Comment 1 Alex Williamson 2014-05-16 19:07:25 UTC

Can you please report the IOMMU cap registers, for VT-d, simply:

dmesg | grep ecap

Also, it shouldn't matter, but what's the size of the specified guest memory and the version of QEMU being used?

Thanks

Comment 2 Matt 2014-05-16 20:28:31 UTC

Hi Alex,

# dmesg | grep ecap
[    0.057396] dmar: IOMMU 0: reg_base_addr fbfff000 ver 1:0 cap c9008010e60262 ecap f020fa
[    0.057403] dmar: IOMMU 1: reg_base_addr fbffe000 ver 1:0 cap c9078010ef0462 ecap f020fe
[  158.832381] vfio_ecap_init: 0000:00:1b.0 hiding ecap 0x5@0x130

Host RAM is 36G
Guest RAM was 16G

I just tried with Guest RAM 4G, it didn't make any difference.

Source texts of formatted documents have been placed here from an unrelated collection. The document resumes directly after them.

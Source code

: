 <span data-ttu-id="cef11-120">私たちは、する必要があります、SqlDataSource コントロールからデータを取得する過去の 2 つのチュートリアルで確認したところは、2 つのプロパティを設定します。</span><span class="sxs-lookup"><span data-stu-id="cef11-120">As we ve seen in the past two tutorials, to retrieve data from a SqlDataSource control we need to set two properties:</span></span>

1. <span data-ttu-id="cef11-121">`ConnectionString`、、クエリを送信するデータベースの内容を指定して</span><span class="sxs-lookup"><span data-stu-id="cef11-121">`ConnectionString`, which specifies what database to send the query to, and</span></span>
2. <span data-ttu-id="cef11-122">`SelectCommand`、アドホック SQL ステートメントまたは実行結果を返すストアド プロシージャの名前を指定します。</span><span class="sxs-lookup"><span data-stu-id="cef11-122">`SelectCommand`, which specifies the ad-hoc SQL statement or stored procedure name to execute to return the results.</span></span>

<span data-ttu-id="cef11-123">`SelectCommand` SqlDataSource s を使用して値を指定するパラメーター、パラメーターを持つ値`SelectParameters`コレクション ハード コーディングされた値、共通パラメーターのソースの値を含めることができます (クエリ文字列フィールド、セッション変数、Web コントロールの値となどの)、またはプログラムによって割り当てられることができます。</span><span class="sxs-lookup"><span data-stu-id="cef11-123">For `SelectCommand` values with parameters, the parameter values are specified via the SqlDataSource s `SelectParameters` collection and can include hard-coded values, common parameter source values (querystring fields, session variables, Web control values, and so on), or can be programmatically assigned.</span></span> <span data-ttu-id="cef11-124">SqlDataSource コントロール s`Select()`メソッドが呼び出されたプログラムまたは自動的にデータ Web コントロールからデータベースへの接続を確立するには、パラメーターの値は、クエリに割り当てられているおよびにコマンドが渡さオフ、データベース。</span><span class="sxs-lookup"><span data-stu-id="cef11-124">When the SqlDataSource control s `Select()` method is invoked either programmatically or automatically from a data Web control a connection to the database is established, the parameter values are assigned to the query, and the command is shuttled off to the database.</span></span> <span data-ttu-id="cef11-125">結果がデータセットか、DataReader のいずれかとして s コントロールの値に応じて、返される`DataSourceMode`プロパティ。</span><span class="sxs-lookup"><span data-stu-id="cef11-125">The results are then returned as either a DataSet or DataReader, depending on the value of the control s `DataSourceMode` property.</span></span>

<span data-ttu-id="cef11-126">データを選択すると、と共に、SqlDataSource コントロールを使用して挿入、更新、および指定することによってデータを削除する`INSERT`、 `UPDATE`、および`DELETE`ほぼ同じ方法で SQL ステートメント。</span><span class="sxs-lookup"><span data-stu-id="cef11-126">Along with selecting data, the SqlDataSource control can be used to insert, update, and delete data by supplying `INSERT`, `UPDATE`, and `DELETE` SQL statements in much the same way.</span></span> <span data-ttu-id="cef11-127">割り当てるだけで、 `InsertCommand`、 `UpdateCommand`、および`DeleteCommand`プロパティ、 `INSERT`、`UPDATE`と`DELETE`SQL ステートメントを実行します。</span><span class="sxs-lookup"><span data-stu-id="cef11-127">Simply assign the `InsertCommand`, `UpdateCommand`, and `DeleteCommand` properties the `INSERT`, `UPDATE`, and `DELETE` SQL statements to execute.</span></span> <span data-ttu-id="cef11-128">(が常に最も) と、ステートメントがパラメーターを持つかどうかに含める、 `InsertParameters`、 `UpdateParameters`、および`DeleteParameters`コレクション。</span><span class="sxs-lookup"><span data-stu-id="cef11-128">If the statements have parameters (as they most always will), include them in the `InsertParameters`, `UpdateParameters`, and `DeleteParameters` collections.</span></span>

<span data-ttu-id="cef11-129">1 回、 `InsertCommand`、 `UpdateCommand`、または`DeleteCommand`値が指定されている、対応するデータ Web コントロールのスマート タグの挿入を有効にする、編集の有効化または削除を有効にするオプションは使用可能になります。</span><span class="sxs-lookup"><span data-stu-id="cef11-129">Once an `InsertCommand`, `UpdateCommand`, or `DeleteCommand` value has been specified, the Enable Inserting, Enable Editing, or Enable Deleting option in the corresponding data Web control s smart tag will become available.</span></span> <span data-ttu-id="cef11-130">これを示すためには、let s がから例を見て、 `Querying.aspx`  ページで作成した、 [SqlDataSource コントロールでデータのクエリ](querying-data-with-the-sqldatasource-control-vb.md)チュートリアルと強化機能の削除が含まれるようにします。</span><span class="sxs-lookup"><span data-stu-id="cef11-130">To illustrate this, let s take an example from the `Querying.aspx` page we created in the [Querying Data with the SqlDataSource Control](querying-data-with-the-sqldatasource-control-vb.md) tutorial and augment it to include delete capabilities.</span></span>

Here is the relevant extract of libvirt conf :
  <memory unit='KiB'>4194304</memory>
  <currentMemory unit='KiB'>4194304</currentMemory>
  <memtune>
    <hard_limit unit='KiB'>25165824</hard_limit>
  </memtune>

# qemu-system-x86_64 --version
QEMU emulator version 2.0.0, Copyright (c) 2003-2008 Fabrice Bellard

If you need anything else don't hesitate !

Thanks,

Matt

Comment 3 Matt 2014-05-23 05:54:41 UTC

Hi Alex,

Any news ?
Do you need additional info ?
I keep receiving the bug each time I power off the VM (VM is working perfectly fine before the shutdown with both sound and gpu passthrough).
After that I need to reboot the host to launch this VM again, so this is a quite annoying issue.

Thanks !

Matthieu

Comment 4 Alex Williamson 2014-05-23 18:35:38 UTC

The DRHD capability registers are reported as:

IOMMU 0: c9008010e60262
IOMMU 1: c9078010ef0462

101111
100110

From the VT-d spec (v2.2), bits 12:8 of the capability register are the Supported Adjusted Guest Address Widths (SAGAW), defined as:

  This 5-bit field indicates the supported adjusted
  guest address widths (which in turn represents
  the levels of page-table walks for the 4KB base
  page size) supported by the hardware
  implementation.

  A value of 1 in any of these bits indicates the
  corresponding adjusted guest address width is
  supported. The adjusted guest address widths
  corresponding to various bit positions within this
  field are:
    • 0: Reserved
    • 1: 39-bit AGAW (3-level page-table)
    • 2: 48-bit AGAW (4-level page-table)
    • 3: Reserved
    • 4: Reserved

  Software must ensure that the adjusted guest
  address width used to set up the page tables is
  one of the supported guest address widths
  reported in this field.

This system therefore has one DRHD unit supporting 3-level page tables (IOMMU 0) and the other supporting 4-level page tables (IOMMU 1).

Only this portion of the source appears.